**Description of the task**
What is needed is an exact copy of the lines from the one containing "A API do AI" through the last line of the entries below, both included.
##############################
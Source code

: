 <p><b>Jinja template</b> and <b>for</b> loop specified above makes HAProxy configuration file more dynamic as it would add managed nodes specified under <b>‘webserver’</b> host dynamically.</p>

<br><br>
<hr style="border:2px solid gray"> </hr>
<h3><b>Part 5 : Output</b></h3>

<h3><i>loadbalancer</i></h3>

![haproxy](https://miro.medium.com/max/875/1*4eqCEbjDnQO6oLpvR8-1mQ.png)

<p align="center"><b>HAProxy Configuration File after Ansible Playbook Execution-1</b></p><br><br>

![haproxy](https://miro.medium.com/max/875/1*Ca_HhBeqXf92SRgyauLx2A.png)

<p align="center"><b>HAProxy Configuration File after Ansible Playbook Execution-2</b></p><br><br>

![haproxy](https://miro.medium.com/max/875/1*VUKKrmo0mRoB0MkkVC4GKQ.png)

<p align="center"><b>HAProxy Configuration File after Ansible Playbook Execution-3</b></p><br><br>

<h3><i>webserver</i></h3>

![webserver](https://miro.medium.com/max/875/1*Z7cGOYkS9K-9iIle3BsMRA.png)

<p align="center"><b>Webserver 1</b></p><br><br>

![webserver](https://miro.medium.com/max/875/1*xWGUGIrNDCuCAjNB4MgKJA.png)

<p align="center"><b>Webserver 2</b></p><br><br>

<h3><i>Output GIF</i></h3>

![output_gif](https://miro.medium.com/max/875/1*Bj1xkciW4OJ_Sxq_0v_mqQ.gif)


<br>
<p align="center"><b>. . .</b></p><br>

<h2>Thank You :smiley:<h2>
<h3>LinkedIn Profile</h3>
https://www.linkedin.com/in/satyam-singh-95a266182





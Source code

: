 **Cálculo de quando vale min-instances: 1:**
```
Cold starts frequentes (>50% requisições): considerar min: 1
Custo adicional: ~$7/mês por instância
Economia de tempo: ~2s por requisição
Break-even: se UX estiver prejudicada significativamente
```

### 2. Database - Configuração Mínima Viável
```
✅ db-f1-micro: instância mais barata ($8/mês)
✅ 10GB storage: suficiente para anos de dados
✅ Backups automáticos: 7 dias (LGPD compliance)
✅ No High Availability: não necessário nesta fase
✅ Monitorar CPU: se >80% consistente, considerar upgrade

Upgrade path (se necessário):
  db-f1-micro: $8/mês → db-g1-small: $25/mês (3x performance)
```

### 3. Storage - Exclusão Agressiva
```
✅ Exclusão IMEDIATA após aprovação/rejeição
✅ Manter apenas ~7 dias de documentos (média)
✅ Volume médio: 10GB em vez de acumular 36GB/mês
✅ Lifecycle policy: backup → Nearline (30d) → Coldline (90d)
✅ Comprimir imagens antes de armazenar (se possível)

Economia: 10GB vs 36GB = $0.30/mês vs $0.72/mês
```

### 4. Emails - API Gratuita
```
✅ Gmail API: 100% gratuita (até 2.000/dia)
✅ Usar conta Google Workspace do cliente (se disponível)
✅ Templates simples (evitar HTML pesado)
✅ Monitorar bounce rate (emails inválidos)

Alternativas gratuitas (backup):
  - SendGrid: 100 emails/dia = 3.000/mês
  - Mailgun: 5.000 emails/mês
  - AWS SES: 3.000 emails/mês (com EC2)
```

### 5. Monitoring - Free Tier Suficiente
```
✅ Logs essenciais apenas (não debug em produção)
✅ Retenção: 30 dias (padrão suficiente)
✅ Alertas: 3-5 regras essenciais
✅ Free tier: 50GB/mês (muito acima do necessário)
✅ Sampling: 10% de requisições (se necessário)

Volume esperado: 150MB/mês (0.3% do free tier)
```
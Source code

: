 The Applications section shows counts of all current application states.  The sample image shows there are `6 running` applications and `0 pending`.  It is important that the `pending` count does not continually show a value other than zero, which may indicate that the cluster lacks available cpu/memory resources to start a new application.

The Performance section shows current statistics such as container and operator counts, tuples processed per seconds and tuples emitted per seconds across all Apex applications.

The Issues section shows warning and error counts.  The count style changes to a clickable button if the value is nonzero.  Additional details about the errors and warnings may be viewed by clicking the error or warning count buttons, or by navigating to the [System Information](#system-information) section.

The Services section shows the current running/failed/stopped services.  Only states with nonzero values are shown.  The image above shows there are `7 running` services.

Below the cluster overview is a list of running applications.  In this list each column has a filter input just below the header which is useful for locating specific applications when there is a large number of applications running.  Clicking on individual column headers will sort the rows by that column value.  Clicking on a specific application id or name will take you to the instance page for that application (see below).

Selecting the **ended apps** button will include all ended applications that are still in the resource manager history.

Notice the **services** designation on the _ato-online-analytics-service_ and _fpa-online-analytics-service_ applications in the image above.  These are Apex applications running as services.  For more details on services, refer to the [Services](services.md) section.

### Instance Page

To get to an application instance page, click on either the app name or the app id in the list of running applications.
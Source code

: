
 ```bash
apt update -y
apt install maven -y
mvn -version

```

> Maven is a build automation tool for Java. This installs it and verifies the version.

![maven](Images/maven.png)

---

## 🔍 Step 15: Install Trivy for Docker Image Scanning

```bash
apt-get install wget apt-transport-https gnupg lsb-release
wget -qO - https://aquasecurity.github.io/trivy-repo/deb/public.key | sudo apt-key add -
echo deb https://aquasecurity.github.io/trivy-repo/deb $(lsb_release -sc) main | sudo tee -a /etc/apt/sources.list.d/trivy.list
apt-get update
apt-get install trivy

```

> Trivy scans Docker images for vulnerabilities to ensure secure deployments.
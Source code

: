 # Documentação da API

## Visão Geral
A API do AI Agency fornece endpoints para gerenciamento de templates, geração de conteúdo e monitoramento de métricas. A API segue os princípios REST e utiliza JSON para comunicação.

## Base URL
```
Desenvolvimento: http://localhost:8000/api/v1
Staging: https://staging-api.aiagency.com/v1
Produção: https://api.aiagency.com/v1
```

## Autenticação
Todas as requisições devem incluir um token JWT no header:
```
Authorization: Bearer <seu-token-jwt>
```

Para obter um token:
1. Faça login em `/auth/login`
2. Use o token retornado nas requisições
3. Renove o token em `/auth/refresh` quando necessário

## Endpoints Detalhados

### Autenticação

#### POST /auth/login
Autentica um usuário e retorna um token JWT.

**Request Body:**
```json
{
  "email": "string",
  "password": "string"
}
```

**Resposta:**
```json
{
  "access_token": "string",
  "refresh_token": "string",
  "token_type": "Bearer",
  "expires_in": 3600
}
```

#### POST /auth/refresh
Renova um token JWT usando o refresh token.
##############################
**Response to this exercise**
A API do AI Agency fornece endpoints para gerenciamento de templates, geração de conteúdo e monitoramento de métricas. A API segue os princípios REST e utiliza JSON para comunicação.

## Base URL
```
Desenvolvimento: http://localhost:8000/api/v1
Staging: https://staging-api.aiagency.com/v1
Produção: https://api.aiagency.com/v1
```

## Autenticação
Todas as requisições devem incluir um token JWT no header:
```
Authorization: Bearer <seu-token-jwt>
```

Para obter um token:
1. Faça login em `/auth/login`
2. Use o token retornado nas requisições
3. Renove o token em `/auth/refresh` quando necessário

## Endpoints Detalhados

### Autenticação

#### POST /auth/login
Autentica um usuário e retorna um token JWT.

**Request Body:**
```json
{
  "email": "string",
  "password": "string"
}
```

**Resposta:**
```json
{
  "access_token": "string",
  "refresh_token": "string",
  "token_type": "Bearer",
  "expires_in": 3600
}
```

#### POST /auth/refresh
Renova um token JWT usando o refresh token.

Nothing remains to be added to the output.